Is demand for mother tongue education terrorist propaganda?

Is demand for mother tongue education terrorist propaganda?

The People’s Democratic Party (HDP) has taken the issue of sealing the doors of schools opened to provide education in Kurdish to the Turkish parliament by submitting a parliamentary question to the Minister of Internal Affairs, Efgan Ala. HDP asked: “Is the demand for education in the mother tongue propaganda for a terrorist organisation? If not, what is the reason for starting an inquiry into Kurdish schools?”

HDP Amed (Diyarbakır) deputy Nursel Aydogan has submitted a parliamentary question on the probe started by the Diyarbakir Public Prosecution Office on the ground of articles of the Turkish Penal Code; “opening an education institution without permission” and “committing a crime in the name of an organisation” regarding the Kurdish schools.

In justification of the questions, Aydogan stressed that education in Kurdish is once again being treated within the framework of security policies, adding: “But the then prime minister, Recep Tayyip Erdogan, said legal reforms would immediately be made for the legalization of Kurdish as an education language as well as the opening of private schools in Kurdish in the context of the democratization package that was recently passed”.

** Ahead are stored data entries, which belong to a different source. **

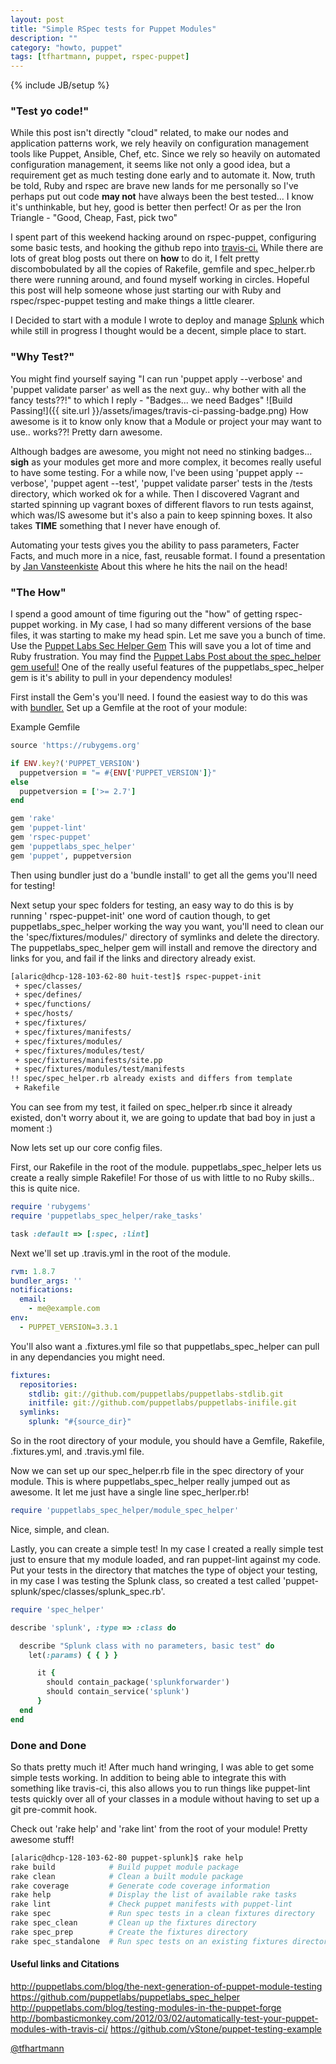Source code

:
 ```yaml
---
layout: post
title: "Simple RSpec tests for Puppet Modules"
description: ""
category: "howto, puppet"
tags: [tfhartmann, puppet, rspec-puppet]
---
```

{% include JB/setup %}

### "Test yo code!"

  While this post isn't directly "cloud" related, to make our nodes and application patterns work,
we rely heavily on configuration management tools like Puppet, Ansible, Chef, etc. 
Since we rely so heavily on  automated configuration management, it seems like not
only a good idea, but a requirement get as much testing done early and to automate it. Now, truth 
be told, Ruby and rspec are brave new lands for me personally so I've perhaps put out code
**may not** have always been the best tested... I know it's unthinkable, but hey, good is better then perfect!
Or as per the Iron Triangle -  "Good, Cheap, Fast, pick two" 

  I spent part of this weekend hacking around on rspec-puppet, configuring some basic tests,
and hooking the github repo into [travis-ci.](http://travis-ci.org) While there are lots of 
great blog posts out there on **how** to do it, I felt pretty discombobulated by all the
copies of Rakefile, gemfile and spec_helper.rb there were running around, and found myself
working in circles. Hopeful this post will help someone whose just starting our with Ruby and
rspec/rspec-puppet testing and make things a little clearer. 

  I Decided to start with a module I wrote to deploy and manage [Splunk](https://github.com/huit/puppet-splunk) which
while still in progress I thought would be a decent, simple place to start. 

### "Why Test?" 

  You might find yourself saying "I can run 'puppet apply --verbose' and 'puppet validate parser'  as well as the next guy..
why bother with all the fancy tests??!"  to which I reply - "Badges... we need Badges" 
![Build Passing!]({{ site.url }}/assets/images/travis-ci-passing-badge.png)
How awesome is it to know only know that a Module or project your may want to use.. works??! 
Pretty darn awesome.  

  Although badges are awesome, you might not need no stinking badges... **sigh** as your
modules get more and more complex, it becomes really useful to have some testing.  For a 
while now, I've been using 'puppet apply --verbose', 'puppet agent --test', 'puppet validate parser'
tests in the <MODULE>/tests directory, which worked ok for a while. Then I discovered Vagrant
and started spinning up vagrant boxes of different flavors to run tests against, which was/IS awesome
but it's also a pain to keep spinning boxes. It also takes **TIME** something that I never have enough of.

  Automating your tests gives you the ability to pass parameters, Facter Facts,  and much more
in a nice, fast, reusable format. I found a presentation by [Jan Vansteenkiste](http://vstone.eu/talks/puppet-module-testing/)
About this where he hits the nail on the head!

### "The How" 

  I spend a good amount of time figuring out the "how" of getting rspec-puppet working. in
My case, I had so many different versions of the base files, it was starting to make my head spin.
Let me save you a bunch of time. Use the [Puppet Labs Sec Helper Gem](https://github.com/puppetlabs/puppetlabs_spec_helper)
This will save you a lot of time and Ruby frustration. You may find the [Puppet Labs Post about the spec_helper gem useful!](http://puppetlabs.com/blog/the-next-generation-of-puppet-module-testing)
One of the really useful features of the puppetlabs_spec_helper gem is it's ability to pull in your dependency modules!

First install the Gem's you'll need.  I found the easiest way to do this was with [bundler.](http://bundler.io/) 
Set up a Gemfile at the root of your module: 


Example Gemfile
```ruby
source 'https://rubygems.org'

if ENV.key?('PUPPET_VERSION')
  puppetversion = "= #{ENV['PUPPET_VERSION']}"
else
  puppetversion = ['>= 2.7']
end

gem 'rake'
gem 'puppet-lint'
gem 'rspec-puppet'
gem 'puppetlabs_spec_helper'
gem 'puppet', puppetversion
```

Then using bundler just do a 'bundle install' to get all the gems you'll need for testing!


Next setup your spec folders for testing, an easy way to do this is by running ' rspec-puppet-init'
one word of caution though, to get puppetlabs_spec_helper working the way you want, you'll need
to clean our the 'spec/fixtures/modules/<name>' directory of symlinks and delete the <modulename> 
directory.  The puppetlabs_spec_helper gem will install and remove the directory and links for you, and 
fail if the links and directory already exist. 

```bash
[alaric@dhcp-128-103-62-80 huit-test]$ rspec-puppet-init
 + spec/classes/
 + spec/defines/
 + spec/functions/
 + spec/hosts/
 + spec/fixtures/
 + spec/fixtures/manifests/
 + spec/fixtures/modules/
 + spec/fixtures/modules/test/
 + spec/fixtures/manifests/site.pp
 + spec/fixtures/modules/test/manifests
!! spec/spec_helper.rb already exists and differs from template
 + Rakefile
```

You can see from my test, it failed on spec_helper.rb since it already existed, don't
worry about it, we are going to update that bad boy in just a moment :) 

Now lets set up our core config files. 

First, our Rakefile in the root of the module. puppetlabs_spec_helper lets us create a really 
simple Rakefile! For those of us with little to no Ruby skills.. this is quite nice. 

```ruby
require 'rubygems'
require 'puppetlabs_spec_helper/rake_tasks'

task :default => [:spec, :lint]
```


Next we'll set up .travis.yml in the root of the module. 

```yaml
rvm: 1.8.7
bundler_args: ''
notifications:
  email:
    - me@example.com
env:
  - PUPPET_VERSION=3.3.1

```

You'll also want a  .fixtures.yml file so that puppetlabs_spec_helper can pull in any dependancies  you might need. 

```yaml
fixtures:
  repositories:
    stdlib: git://github.com/puppetlabs/puppetlabs-stdlib.git
    initfile: git://github.com/puppetlabs/puppetlabs-inifile.git
  symlinks:
    splunk: "#{source_dir}"
```

So in the root directory of your module, you should  have a Gemfile, Rakefile,  .fixtures.yml, and .travis.yml
file. 

Now we can set up our spec_helper.rb file in the spec directory of your module. This is where puppetlabs_spec_helper
really jumped out as awesome.  It let me just have a single line spec_herlper.rb! 

```ruby
require 'puppetlabs_spec_helper/module_spec_helper'
```

Nice, simple, and clean. 

Lastly, you can create a simple test! In my case I created a really simple test just to ensure 
that my module loaded, and ran puppet-lint against my code.  Put your tests in the directory 
that matches the type of object your testing, in my case I was testing the Splunk class, so created a test
called  'puppet-splunk/spec/classes/splunk_spec.rb'. 

```ruby
require 'spec_helper'

describe 'splunk', :type => :class do

  describe "Splunk class with no parameters, basic test" do
    let(:params) { { } }

      it {
        should contain_package('splunkforwarder')
        should contain_service('splunk')
      }
  end
end
```

### Done and Done

So thats pretty much it! After much hand wringing, I was able to get some simple tests working. 
In addition to being able to integrate this with something like travis-ci, this also allows you to
run things like puppet-lint tests quickly over all of your classes in a module without having to set up 
a git pre-commit hook. 

Check out 'rake help' and 'rake lint' from the root of your module! Pretty awesome stuff!

```bash
[alaric@dhcp-128-103-62-80 puppet-splunk]$ rake help
rake build            # Build puppet module package
rake clean            # Clean a built module package
rake coverage         # Generate code coverage information
rake help             # Display the list of available rake tasks
rake lint             # Check puppet manifests with puppet-lint
rake spec             # Run spec tests in a clean fixtures directory
rake spec_clean       # Clean up the fixtures directory
rake spec_prep        # Create the fixtures directory
rake spec_standalone  # Run spec tests on an existing fixtures directory
```


#### Useful links and Citations

http://puppetlabs.com/blog/the-next-generation-of-puppet-module-testing
https://github.com/puppetlabs/puppetlabs_spec_helper
http://puppetlabs.com/blog/testing-modules-in-the-puppet-forge
http://bombasticmonkey.com/2012/03/02/automatically-test-your-puppet-modules-with-travis-ci/
https://github.com/vStone/puppet-testing-example

[@tfhartmann](https://github.com/tfhartmann)

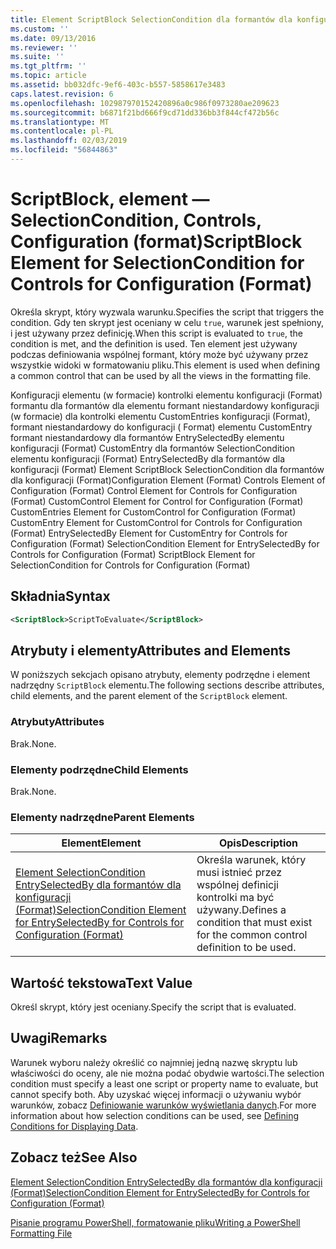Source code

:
 ```yaml
---
title: Element ScriptBlock SelectionCondition dla formantów dla konfiguracji (Format) | Dokumentacja firmy Microsoft
ms.custom: ''
ms.date: 09/13/2016
ms.reviewer: ''
ms.suite: ''
ms.tgt_pltfrm: ''
ms.topic: article
ms.assetid: bb032dfc-9ef6-403c-b557-5858617e3483
caps.latest.revision: 6
ms.openlocfilehash: 102987970152420896a0c986f0973280ae209623
ms.sourcegitcommit: b6871f21bd666f9cd71dd336bb3f844cf472b56c
ms.translationtype: MT
ms.contentlocale: pl-PL
ms.lasthandoff: 02/03/2019
ms.locfileid: "56844863"
---
```

# <a name="scriptblock-element-for-selectioncondition-for-controls-for-configuration-format"></a><span data-ttu-id="a9f12-102">ScriptBlock, element — SelectionCondition, Controls, Configuration (format)</span><span class="sxs-lookup"><span data-stu-id="a9f12-102">ScriptBlock Element for SelectionCondition for Controls for Configuration (Format)</span></span>

<span data-ttu-id="a9f12-103">Określa skrypt, który wyzwala warunku.</span><span class="sxs-lookup"><span data-stu-id="a9f12-103">Specifies the script that triggers the condition.</span></span> <span data-ttu-id="a9f12-104">Gdy ten skrypt jest oceniany w celu `true`, warunek jest spełniony, i jest używany przez definicję.</span><span class="sxs-lookup"><span data-stu-id="a9f12-104">When this script is evaluated to `true`, the condition is met, and the definition is used.</span></span> <span data-ttu-id="a9f12-105">Ten element jest używany podczas definiowania wspólnej formant, który może być używany przez wszystkie widoki w formatowaniu pliku.</span><span class="sxs-lookup"><span data-stu-id="a9f12-105">This element is used when defining a common control that can be used by all the views in the formatting file.</span></span>

<span data-ttu-id="a9f12-106">Konfiguracji elementu (w formacie) kontrolki elementu konfiguracji (Format) formantu dla formantów dla elementu formant niestandardowy konfiguracji (w formacie) dla kontrolki elementu CustomEntries konfiguracji (Format), formant niestandardowy do konfiguracji ( Format) elementu CustomEntry formant niestandardowy dla formantów EntrySelectedBy elementu konfiguracji (Format) CustomEntry dla formantów SelectionCondition elementu konfiguracji (Format) EntrySelectedBy dla formantów dla konfiguracji (Format) Element ScriptBlock SelectionCondition dla formantów dla konfiguracji (Format)</span><span class="sxs-lookup"><span data-stu-id="a9f12-106">Configuration Element (Format) Controls Element of Configuration (Format) Control Element for Controls for Configuration (Format) CustomControl Element for Control for Configuration (Format) CustomEntries Element for CustomControl for Configuration (Format) CustomEntry Element for CustomControl for Controls for Configuration (Format) EntrySelectedBy Element for CustomEntry for Controls for Configuration (Format) SelectionCondition Element for EntrySelectedBy for Controls for Configuration (Format) ScriptBlock Element for SelectionCondition for Controls for Configuration (Format)</span></span>

## <a name="syntax"></a><span data-ttu-id="a9f12-107">Składnia</span><span class="sxs-lookup"><span data-stu-id="a9f12-107">Syntax</span></span>

```xml
<ScriptBlock>ScriptToEvaluate</ScriptBlock>
```

## <a name="attributes-and-elements"></a><span data-ttu-id="a9f12-108">Atrybuty i elementy</span><span class="sxs-lookup"><span data-stu-id="a9f12-108">Attributes and Elements</span></span>

<span data-ttu-id="a9f12-109">W poniższych sekcjach opisano atrybuty, elementy podrzędne i element nadrzędny `ScriptBlock` elementu.</span><span class="sxs-lookup"><span data-stu-id="a9f12-109">The following sections describe attributes, child elements, and the parent element of the `ScriptBlock` element.</span></span>

### <a name="attributes"></a><span data-ttu-id="a9f12-110">Atrybuty</span><span class="sxs-lookup"><span data-stu-id="a9f12-110">Attributes</span></span>

<span data-ttu-id="a9f12-111">Brak.</span><span class="sxs-lookup"><span data-stu-id="a9f12-111">None.</span></span>

### <a name="child-elements"></a><span data-ttu-id="a9f12-112">Elementy podrzędne</span><span class="sxs-lookup"><span data-stu-id="a9f12-112">Child Elements</span></span>

<span data-ttu-id="a9f12-113">Brak.</span><span class="sxs-lookup"><span data-stu-id="a9f12-113">None.</span></span>

### <a name="parent-elements"></a><span data-ttu-id="a9f12-114">Elementy nadrzędne</span><span class="sxs-lookup"><span data-stu-id="a9f12-114">Parent Elements</span></span>

|<span data-ttu-id="a9f12-115">Element</span><span class="sxs-lookup"><span data-stu-id="a9f12-115">Element</span></span>|<span data-ttu-id="a9f12-116">Opis</span><span class="sxs-lookup"><span data-stu-id="a9f12-116">Description</span></span>|
|-------------|-----------------|
|[<span data-ttu-id="a9f12-117">Element SelectionCondition EntrySelectedBy dla formantów dla konfiguracji (Format)</span><span class="sxs-lookup"><span data-stu-id="a9f12-117">SelectionCondition Element for EntrySelectedBy for Controls for Configuration (Format)</span></span>](./selectioncondition-element-for-entryselectedby-for-controls-for-configuration-format.md)|<span data-ttu-id="a9f12-118">Określa warunek, który musi istnieć przez wspólnej definicji kontrolki ma być używany.</span><span class="sxs-lookup"><span data-stu-id="a9f12-118">Defines a condition that must exist for the common control definition to be used.</span></span>|

## <a name="text-value"></a><span data-ttu-id="a9f12-119">Wartość tekstowa</span><span class="sxs-lookup"><span data-stu-id="a9f12-119">Text Value</span></span>

<span data-ttu-id="a9f12-120">Określ skrypt, który jest oceniany.</span><span class="sxs-lookup"><span data-stu-id="a9f12-120">Specify the script that is evaluated.</span></span>

## <a name="remarks"></a><span data-ttu-id="a9f12-121">Uwagi</span><span class="sxs-lookup"><span data-stu-id="a9f12-121">Remarks</span></span>

<span data-ttu-id="a9f12-122">Warunek wyboru należy określić co najmniej jedną nazwę skryptu lub właściwości do oceny, ale nie można podać obydwie wartości.</span><span class="sxs-lookup"><span data-stu-id="a9f12-122">The selection condition must specify a least one script or property name to evaluate, but cannot specify both.</span></span> <span data-ttu-id="a9f12-123">Aby uzyskać więcej informacji o używaniu wybór warunków, zobacz [Definiowanie warunków wyświetlania danych](./defining-conditions-for-displaying-data.md).</span><span class="sxs-lookup"><span data-stu-id="a9f12-123">For more information about how selection conditions can be used, see [Defining Conditions for Displaying Data](./defining-conditions-for-displaying-data.md).</span></span>

## <a name="see-also"></a><span data-ttu-id="a9f12-124">Zobacz też</span><span class="sxs-lookup"><span data-stu-id="a9f12-124">See Also</span></span>

[<span data-ttu-id="a9f12-125">Element SelectionCondition EntrySelectedBy dla formantów dla konfiguracji (Format)</span><span class="sxs-lookup"><span data-stu-id="a9f12-125">SelectionCondition Element for EntrySelectedBy for Controls for Configuration (Format)</span></span>](./selectioncondition-element-for-entryselectedby-for-controls-for-configuration-format.md)

[<span data-ttu-id="a9f12-126">Pisanie programu PowerShell, formatowanie pliku</span><span class="sxs-lookup"><span data-stu-id="a9f12-126">Writing a PowerShell Formatting File</span></span>](./writing-a-powershell-formatting-file.md)

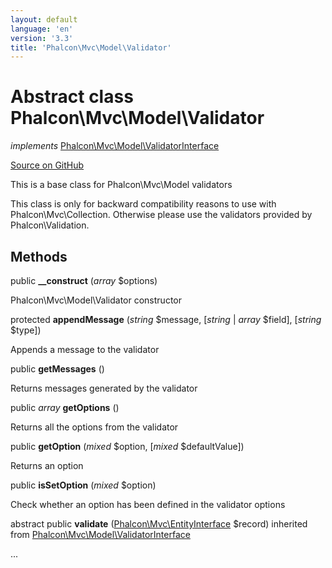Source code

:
```yaml
---
layout: default
language: 'en'
version: '3.3'
title: 'Phalcon\Mvc\Model\Validator'
---
```

# Abstract class **Phalcon\Mvc\Model\Validator**

*implements* [Phalcon\Mvc\Model\ValidatorInterface](/3.3/en/api/Phalcon_Mvc_Model_ValidatorInterface)

<a href="https://github.com/phalcon/cphalcon/tree/v3.3.0/phalcon/mvc/model/validator.zep" class="btn btn-default btn-sm">Source on GitHub</a>

This is a base class for Phalcon\Mvc\Model validators

This class is only for backward compatibility reasons to use with Phalcon\Mvc\Collection.
Otherwise please use the validators provided by Phalcon\Validation.


## Methods
public  **__construct** (*array* $options)

Phalcon\Mvc\Model\Validator constructor



protected  **appendMessage** (*string* $message, [*string* | *array* $field], [*string* $type])

Appends a message to the validator



public  **getMessages** ()

Returns messages generated by the validator



public *array* **getOptions** ()

Returns all the options from the validator



public  **getOption** (*mixed* $option, [*mixed* $defaultValue])

Returns an option



public  **isSetOption** (*mixed* $option)

Check whether an option has been defined in the validator options



abstract public  **validate** ([Phalcon\Mvc\EntityInterface](/3.3/en/api/Phalcon_Mvc_EntityInterface) $record) inherited from [Phalcon\Mvc\Model\ValidatorInterface](/3.3/en/api/Phalcon_Mvc_Model_ValidatorInterface)

...


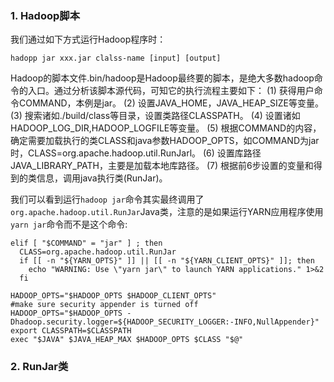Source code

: 
### 1. Hadoop脚本

我们通过如下方式运行Hadoop程序时：
```
hadopp jar xxx.jar clalss-name [input] [output]
```

Hadoop的脚本文件.bin/hadoop是Hadoop最终要的脚本，是绝大多数hadoop命令的入口。通过分析该脚本源代码，可知它的执行流程主要如下：
(1) 获得用户命令COMMAND，本例是jar。
(2) 设置JAVA_HOME，JAVA_HEAP_SIZE等变量。
(3) 搜索诸如./build/class等目录，设置类路径CLASSPATH。
(4) 设置诸如HADOOP_LOG_DIR,HADOOP_LOGFILE等变量。
(5) 根据COMMAND的内容，确定需要加载执行的类CLASS和java参数HADOOP_OPTS，如COMMAND为jar时，CLASS=org.apache.hadoop.util.RunJarl。
(6) 设置库路径JAVA_LIBRARY_PATH，主要是加载本地库路径。
(7) 根据前6步设置的变量和得到的类信息，调用java执行类(RunJar)。

我们可以看到运行`hadoop jar`命令其实最终调用了`org.apache.hadoop.util.RunJar`Java类，注意的是如果运行YARN应用程序使用`yarn jar`命令而不是这个命令:
```shell
elif [ "$COMMAND" = "jar" ] ; then
  CLASS=org.apache.hadoop.util.RunJar
  if [[ -n "${YARN_OPTS}" ]] || [[ -n "${YARN_CLIENT_OPTS}" ]]; then
    echo "WARNING: Use \"yarn jar\" to launch YARN applications." 1>&2
  fi
```

```shell
HADOOP_OPTS="$HADOOP_OPTS $HADOOP_CLIENT_OPTS"
#make sure security appender is turned off
HADOOP_OPTS="$HADOOP_OPTS -Dhadoop.security.logger=${HADOOP_SECURITY_LOGGER:-INFO,NullAppender}"
export CLASSPATH=$CLASSPATH
exec "$JAVA" $JAVA_HEAP_MAX $HADOOP_OPTS $CLASS "$@"
```

### 2. RunJar类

The questions to which Aydogan demanded a reply from Internal Affairs Minister Ala are as follows:

1- Is the demand for education in Kurdish propaganda for a terrorist organisation according to your ministry? If it is not deemed as propaganda for a terrorist organisation, then what is the reason for the inquiry started by the public prosecutors against the newly opened Kurdish schools?

2- While the talks between Mr. Ocalan and the state authorities continue for the building of an honourable peace, do you think that it is a contradiction that your ministry reacts to civil initiatives for education in Kurdish through police raids? If you do not think so, on what grounds do you not find it contradictory?

3- Do you think that education in Kurdish should be more than a privilege of the upper class able to send their children to private schools and should be the right of poor Kurdish children and organised within the framework of a social state?